WHAT IS NEEDED:
Pull every line holding the string "State" from the records below.

Data records:
::::::::::
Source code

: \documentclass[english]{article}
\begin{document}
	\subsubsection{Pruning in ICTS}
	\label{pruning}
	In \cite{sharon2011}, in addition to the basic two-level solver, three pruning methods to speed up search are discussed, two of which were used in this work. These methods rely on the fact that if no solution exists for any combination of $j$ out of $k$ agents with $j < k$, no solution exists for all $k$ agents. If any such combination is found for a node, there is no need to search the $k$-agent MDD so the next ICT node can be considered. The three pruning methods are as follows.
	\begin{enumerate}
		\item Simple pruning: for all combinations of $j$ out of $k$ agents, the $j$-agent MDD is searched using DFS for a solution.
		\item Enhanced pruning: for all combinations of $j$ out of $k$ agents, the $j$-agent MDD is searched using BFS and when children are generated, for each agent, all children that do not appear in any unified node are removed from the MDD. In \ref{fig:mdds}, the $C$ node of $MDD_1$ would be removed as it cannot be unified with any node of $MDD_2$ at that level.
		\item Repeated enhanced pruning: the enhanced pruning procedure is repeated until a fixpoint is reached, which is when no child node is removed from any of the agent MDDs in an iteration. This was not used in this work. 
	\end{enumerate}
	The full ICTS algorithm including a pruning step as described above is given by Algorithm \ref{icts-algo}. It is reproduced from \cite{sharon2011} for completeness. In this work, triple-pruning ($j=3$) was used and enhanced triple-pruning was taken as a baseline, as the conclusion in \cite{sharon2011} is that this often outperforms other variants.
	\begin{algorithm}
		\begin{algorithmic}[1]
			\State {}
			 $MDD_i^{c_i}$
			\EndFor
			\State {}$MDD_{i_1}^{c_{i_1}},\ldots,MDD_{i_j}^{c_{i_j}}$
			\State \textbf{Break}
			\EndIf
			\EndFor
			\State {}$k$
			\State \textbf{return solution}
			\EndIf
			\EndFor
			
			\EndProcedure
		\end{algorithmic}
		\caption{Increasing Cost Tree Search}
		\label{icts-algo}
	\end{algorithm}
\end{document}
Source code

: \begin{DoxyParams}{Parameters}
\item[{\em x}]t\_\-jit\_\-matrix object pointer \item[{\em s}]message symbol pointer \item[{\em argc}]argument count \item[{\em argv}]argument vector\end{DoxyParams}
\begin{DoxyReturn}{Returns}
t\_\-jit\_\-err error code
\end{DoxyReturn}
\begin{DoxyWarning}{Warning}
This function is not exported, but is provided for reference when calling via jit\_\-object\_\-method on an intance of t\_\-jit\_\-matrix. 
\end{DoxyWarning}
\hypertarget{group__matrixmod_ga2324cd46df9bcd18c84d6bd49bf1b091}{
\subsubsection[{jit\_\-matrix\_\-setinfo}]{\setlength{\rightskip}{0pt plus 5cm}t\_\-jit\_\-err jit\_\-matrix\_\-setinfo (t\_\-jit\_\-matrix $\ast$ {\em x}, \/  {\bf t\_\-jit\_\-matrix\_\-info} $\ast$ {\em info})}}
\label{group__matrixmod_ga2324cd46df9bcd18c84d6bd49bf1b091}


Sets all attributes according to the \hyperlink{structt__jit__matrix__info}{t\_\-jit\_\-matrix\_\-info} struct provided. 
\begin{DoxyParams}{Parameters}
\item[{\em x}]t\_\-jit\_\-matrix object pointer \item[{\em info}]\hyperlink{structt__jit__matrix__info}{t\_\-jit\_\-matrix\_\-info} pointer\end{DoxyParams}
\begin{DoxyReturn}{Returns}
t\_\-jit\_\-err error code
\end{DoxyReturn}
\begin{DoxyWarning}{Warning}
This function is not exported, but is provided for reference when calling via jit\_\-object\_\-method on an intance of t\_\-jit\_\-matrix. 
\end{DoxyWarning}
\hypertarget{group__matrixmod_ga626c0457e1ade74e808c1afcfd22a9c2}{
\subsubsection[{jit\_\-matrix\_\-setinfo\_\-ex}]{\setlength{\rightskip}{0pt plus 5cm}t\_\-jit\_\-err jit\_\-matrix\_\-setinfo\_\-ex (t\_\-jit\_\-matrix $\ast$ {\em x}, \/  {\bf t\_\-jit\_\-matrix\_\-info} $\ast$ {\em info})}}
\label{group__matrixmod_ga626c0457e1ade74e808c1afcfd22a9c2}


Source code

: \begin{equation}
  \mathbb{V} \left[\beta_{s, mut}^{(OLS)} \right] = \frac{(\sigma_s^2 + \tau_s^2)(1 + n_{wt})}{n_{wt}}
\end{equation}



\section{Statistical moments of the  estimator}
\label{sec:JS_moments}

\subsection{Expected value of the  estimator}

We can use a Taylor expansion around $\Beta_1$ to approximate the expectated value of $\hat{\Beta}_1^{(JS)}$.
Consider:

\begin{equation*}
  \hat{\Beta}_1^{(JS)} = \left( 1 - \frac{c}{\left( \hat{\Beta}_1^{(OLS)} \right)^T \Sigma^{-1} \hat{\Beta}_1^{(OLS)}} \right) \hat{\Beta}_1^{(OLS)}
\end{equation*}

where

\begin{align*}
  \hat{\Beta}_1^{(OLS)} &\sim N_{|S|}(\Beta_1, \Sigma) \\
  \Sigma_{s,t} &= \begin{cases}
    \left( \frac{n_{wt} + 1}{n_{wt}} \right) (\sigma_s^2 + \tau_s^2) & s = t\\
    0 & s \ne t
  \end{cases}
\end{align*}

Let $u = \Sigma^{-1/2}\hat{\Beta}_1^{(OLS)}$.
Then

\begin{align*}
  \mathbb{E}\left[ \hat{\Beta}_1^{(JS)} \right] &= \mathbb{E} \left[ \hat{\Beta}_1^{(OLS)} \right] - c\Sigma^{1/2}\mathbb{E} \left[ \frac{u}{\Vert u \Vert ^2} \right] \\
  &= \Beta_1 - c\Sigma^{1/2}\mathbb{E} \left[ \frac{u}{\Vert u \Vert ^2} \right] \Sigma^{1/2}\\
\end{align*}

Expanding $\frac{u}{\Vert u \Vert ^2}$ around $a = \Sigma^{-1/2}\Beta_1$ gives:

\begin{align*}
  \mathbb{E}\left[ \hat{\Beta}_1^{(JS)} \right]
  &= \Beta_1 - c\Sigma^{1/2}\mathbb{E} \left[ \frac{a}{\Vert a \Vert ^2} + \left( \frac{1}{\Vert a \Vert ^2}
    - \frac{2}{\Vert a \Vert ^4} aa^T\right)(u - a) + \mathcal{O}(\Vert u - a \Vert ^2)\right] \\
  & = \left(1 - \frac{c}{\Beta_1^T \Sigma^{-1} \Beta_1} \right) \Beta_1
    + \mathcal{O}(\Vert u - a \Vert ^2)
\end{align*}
::::::::::
SOLUTION TO THIS TASK:
			\State {}
			\State {}$MDD_{i_1}^{c_{i_1}},\ldots,MDD_{i_j}^{c_{i_j}}$
			\State \textbf{Break}
			\State {}$k$
			\State \textbf{return solution}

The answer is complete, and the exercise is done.